▸ Data to use
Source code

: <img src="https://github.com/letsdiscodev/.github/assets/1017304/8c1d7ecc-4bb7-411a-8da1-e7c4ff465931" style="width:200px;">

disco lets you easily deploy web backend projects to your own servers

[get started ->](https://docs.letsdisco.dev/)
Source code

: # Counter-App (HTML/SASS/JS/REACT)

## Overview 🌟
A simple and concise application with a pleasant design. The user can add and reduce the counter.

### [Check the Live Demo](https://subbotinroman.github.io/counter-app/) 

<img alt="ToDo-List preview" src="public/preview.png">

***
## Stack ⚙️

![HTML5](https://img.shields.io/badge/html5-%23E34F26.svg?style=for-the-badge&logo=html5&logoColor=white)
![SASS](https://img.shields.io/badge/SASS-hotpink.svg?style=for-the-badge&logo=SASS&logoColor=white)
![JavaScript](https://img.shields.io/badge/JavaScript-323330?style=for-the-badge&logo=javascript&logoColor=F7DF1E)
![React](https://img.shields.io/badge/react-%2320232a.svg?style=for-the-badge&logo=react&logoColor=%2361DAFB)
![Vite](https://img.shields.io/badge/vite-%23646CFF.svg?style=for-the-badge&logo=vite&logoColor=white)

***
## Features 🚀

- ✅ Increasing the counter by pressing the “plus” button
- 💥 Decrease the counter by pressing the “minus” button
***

▸ Your task
Give the records again, exactly as they appear.

▸ Task answer
Source code

: <img src="https://github.com/letsdiscodev/.github/assets/1017304/8c1d7ecc-4bb7-411a-8da1-e7c4ff465931" style="width:200px;">

disco lets you easily deploy web backend projects to your own servers

[get started ->](https://docs.letsdisco.dev/)
Source code

: # Counter-App (HTML/SASS/JS/REACT)

## Overview 🌟
A simple and concise application with a pleasant design. The user can add and reduce the counter.

### [Check the Live Demo](https://subbotinroman.github.io/counter-app/) 

<img alt="ToDo-List preview" src="public/preview.png">

***
## Stack ⚙️

![HTML5](https://img.shields.io/badge/html5-%23E34F26.svg?style=for-the-badge&logo=html5&logoColor=white)
![SASS](https://img.shields.io/badge/SASS-hotpink.svg?style=for-the-badge&logo=SASS&logoColor=white)
![JavaScript](https://img.shields.io/badge/JavaScript-323330?style=for-the-badge&logo=javascript&logoColor=F7DF1E)
![React](https://img.shields.io/badge/react-%2320232a.svg?style=for-the-badge&logo=react&logoColor=%2361DAFB)
![Vite](https://img.shields.io/badge/vite-%23646CFF.svg?style=for-the-badge&logo=vite&logoColor=white)

***
## Features 🚀

- ✅ Increasing the counter by pressing the “plus” button
- 💥 Decrease the counter by pressing the “minus” button
***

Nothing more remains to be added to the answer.